Copy nothing but the lines below running from the line containing "necessarily to a" through the line containing "sick teachers) and", both end lines included.
====== DATASET
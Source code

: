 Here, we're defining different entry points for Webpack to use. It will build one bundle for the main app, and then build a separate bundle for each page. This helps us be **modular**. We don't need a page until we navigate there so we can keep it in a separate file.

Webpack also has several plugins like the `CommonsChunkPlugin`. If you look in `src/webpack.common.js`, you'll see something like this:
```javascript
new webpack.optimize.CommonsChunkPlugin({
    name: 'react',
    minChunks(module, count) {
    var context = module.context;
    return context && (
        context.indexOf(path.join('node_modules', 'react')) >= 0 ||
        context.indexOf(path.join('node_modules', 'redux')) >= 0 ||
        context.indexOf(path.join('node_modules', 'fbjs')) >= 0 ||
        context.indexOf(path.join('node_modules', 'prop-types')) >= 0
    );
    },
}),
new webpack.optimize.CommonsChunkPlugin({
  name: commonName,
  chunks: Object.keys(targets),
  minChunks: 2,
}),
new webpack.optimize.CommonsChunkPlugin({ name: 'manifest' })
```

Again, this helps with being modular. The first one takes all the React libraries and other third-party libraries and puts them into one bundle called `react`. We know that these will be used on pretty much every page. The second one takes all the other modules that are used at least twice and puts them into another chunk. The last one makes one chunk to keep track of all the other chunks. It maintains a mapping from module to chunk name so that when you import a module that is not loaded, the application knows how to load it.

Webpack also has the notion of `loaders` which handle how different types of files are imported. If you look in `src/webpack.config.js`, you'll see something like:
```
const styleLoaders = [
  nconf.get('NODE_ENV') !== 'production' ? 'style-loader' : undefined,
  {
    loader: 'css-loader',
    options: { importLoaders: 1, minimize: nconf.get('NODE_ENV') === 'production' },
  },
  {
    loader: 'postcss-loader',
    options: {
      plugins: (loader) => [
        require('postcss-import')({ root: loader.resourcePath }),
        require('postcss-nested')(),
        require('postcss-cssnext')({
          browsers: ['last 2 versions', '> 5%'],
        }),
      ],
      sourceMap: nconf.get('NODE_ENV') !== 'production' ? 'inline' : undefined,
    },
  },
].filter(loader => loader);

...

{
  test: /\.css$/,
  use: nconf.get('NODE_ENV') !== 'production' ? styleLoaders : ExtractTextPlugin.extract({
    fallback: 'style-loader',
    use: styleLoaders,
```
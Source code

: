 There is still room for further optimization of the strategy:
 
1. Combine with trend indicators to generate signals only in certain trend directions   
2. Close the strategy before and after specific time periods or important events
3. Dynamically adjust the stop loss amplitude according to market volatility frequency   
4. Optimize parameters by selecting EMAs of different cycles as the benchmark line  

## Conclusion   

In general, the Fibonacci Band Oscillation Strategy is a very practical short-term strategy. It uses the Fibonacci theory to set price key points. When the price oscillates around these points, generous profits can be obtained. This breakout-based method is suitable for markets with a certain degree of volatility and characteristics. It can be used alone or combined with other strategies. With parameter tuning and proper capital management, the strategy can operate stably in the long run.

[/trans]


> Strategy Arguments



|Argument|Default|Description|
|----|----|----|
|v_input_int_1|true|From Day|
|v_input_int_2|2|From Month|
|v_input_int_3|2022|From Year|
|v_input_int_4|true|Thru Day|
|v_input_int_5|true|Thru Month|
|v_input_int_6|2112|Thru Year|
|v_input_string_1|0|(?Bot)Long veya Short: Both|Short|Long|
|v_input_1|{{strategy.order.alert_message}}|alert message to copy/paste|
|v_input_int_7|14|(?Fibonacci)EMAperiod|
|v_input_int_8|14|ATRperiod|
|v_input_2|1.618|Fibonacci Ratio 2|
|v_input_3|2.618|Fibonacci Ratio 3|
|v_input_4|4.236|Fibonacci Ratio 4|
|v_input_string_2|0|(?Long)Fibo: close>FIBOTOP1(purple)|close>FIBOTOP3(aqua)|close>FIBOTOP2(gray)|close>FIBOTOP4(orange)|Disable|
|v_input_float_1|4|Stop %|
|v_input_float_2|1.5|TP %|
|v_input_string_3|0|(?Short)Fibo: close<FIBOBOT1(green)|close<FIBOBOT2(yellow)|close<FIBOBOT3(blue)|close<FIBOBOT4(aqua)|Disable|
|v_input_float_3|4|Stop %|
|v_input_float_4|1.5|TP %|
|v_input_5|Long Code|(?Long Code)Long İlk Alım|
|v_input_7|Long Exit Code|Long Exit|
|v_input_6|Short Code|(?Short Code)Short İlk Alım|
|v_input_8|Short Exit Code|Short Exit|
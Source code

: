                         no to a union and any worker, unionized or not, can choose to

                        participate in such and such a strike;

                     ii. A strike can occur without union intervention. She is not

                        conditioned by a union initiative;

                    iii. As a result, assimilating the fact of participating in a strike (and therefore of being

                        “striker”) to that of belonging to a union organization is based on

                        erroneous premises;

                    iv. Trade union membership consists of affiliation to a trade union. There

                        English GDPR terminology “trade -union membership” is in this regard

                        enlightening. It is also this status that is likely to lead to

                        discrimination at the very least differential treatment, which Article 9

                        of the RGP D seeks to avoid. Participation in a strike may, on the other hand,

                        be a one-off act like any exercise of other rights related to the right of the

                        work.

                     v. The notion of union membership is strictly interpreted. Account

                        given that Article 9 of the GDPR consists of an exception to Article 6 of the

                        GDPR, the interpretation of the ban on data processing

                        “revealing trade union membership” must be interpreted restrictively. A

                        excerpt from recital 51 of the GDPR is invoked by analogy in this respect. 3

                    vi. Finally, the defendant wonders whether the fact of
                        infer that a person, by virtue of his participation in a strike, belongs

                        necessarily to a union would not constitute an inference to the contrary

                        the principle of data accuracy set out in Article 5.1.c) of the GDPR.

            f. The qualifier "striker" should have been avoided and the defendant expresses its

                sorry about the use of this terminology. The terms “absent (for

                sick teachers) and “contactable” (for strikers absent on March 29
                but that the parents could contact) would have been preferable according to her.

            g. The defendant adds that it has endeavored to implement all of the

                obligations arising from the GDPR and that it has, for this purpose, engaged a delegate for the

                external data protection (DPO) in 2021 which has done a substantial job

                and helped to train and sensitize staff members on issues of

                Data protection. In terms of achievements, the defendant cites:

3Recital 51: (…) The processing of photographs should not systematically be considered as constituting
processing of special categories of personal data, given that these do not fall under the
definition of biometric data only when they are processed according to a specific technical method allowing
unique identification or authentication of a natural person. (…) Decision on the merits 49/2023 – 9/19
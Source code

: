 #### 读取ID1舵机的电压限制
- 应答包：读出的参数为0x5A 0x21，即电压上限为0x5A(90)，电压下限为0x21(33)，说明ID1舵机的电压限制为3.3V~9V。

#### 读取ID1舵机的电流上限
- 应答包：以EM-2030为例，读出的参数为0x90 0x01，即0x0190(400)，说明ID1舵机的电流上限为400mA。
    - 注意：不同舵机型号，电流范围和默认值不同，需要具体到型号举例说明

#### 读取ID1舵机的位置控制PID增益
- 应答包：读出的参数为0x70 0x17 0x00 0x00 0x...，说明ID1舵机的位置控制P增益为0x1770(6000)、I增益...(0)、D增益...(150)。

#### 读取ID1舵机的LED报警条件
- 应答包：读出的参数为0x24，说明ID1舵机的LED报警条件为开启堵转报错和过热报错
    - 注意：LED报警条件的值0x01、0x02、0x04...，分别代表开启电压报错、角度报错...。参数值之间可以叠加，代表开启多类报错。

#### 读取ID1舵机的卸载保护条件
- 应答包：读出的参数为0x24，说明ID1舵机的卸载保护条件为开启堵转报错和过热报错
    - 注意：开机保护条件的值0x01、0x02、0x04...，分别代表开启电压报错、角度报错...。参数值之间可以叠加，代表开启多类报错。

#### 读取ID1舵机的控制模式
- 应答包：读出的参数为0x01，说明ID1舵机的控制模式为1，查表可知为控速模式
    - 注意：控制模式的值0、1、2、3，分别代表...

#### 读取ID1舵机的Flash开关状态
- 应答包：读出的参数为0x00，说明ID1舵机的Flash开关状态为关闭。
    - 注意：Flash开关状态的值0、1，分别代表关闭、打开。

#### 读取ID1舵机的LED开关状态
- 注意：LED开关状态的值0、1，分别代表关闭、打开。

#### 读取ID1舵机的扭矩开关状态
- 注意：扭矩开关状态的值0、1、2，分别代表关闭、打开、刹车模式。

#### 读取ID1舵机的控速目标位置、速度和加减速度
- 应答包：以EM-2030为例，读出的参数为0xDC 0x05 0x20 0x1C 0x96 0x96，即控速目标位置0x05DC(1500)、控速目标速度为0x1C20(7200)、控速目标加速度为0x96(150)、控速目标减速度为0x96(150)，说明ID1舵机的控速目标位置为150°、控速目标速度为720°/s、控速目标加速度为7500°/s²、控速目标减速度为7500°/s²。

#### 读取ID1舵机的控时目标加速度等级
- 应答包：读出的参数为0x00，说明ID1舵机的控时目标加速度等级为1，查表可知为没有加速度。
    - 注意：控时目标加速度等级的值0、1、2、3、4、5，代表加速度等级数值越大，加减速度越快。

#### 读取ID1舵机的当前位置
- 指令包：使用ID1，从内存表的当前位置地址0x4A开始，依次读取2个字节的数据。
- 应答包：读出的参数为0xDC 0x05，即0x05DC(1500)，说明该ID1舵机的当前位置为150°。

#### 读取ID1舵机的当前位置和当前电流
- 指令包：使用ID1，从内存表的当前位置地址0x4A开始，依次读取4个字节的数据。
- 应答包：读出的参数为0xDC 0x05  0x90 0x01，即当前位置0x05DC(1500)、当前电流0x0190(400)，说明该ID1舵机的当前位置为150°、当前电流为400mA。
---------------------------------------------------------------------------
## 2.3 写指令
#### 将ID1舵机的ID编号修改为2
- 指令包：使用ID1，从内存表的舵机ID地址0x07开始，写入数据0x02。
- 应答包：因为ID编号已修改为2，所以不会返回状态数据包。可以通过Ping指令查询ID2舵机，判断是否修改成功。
============
**RESPONSE BELOW**:
                        necessarily to a union would not constitute an inference to the contrary

                        the principle of data accuracy set out in Article 5.1.c) of the GDPR.

            f. The qualifier "striker" should have been avoided and the defendant expresses its

                sorry about the use of this terminology. The terms “absent (for

                sick teachers) and “contactable” (for strikers absent on March 29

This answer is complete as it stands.